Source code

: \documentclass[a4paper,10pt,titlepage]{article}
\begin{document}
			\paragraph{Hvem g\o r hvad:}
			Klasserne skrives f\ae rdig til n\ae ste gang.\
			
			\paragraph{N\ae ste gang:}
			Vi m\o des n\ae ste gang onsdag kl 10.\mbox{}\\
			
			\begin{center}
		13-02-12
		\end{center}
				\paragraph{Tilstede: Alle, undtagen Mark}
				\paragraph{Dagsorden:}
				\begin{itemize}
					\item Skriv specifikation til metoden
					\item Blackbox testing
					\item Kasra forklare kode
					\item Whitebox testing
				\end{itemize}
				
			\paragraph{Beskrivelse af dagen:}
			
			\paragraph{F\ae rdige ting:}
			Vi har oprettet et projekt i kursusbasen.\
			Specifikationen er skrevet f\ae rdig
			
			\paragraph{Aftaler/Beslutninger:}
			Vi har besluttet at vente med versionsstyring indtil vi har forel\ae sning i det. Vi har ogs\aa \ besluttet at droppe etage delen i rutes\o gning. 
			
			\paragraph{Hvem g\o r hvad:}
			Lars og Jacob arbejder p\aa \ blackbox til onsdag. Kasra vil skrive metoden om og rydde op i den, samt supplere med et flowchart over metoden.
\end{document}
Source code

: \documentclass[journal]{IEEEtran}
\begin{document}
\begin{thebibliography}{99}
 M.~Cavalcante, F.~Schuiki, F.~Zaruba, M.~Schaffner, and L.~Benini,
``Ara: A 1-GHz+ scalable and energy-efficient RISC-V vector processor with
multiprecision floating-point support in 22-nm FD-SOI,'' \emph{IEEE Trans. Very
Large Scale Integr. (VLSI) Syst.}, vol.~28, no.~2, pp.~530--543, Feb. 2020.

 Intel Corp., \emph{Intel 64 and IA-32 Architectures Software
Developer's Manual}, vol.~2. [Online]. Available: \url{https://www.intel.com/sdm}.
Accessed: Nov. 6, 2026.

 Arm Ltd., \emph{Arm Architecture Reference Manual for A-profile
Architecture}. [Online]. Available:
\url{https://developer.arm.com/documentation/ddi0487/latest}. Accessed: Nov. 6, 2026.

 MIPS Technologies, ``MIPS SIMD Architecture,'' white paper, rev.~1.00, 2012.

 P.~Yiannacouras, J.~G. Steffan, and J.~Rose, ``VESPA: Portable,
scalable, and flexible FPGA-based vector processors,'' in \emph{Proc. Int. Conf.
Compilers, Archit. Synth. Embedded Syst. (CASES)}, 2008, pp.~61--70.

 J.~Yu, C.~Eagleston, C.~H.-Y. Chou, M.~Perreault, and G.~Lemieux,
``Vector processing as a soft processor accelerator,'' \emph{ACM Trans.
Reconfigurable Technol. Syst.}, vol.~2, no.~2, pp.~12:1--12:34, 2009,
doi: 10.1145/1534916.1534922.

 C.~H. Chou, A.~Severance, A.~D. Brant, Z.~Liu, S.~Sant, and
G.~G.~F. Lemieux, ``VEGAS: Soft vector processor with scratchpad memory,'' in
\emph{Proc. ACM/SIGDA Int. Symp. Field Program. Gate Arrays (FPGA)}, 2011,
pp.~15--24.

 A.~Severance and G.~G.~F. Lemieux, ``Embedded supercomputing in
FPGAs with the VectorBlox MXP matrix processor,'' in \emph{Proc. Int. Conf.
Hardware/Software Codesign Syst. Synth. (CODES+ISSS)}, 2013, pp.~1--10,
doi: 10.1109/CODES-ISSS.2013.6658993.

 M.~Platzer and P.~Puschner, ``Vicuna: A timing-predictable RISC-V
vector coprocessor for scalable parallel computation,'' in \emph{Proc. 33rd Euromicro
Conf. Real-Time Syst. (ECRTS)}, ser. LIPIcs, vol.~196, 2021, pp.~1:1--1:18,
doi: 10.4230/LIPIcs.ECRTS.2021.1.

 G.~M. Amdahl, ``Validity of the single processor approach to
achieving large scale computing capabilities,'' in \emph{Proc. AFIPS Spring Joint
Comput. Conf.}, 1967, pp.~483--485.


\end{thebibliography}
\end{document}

- - -

Assignment.
In the lines above, spot each one that contains the word "Lemieux" and copy it.

Task solution.
 J.~Yu, C.~Eagleston, C.~H.-Y. Chou, M.~Perreault, and G.~Lemieux,
G.~G.~F. Lemieux, ``VEGAS: Soft vector processor with scratchpad memory,'' in
 A.~Severance and G.~G.~F. Lemieux, ``Embedded supercomputing in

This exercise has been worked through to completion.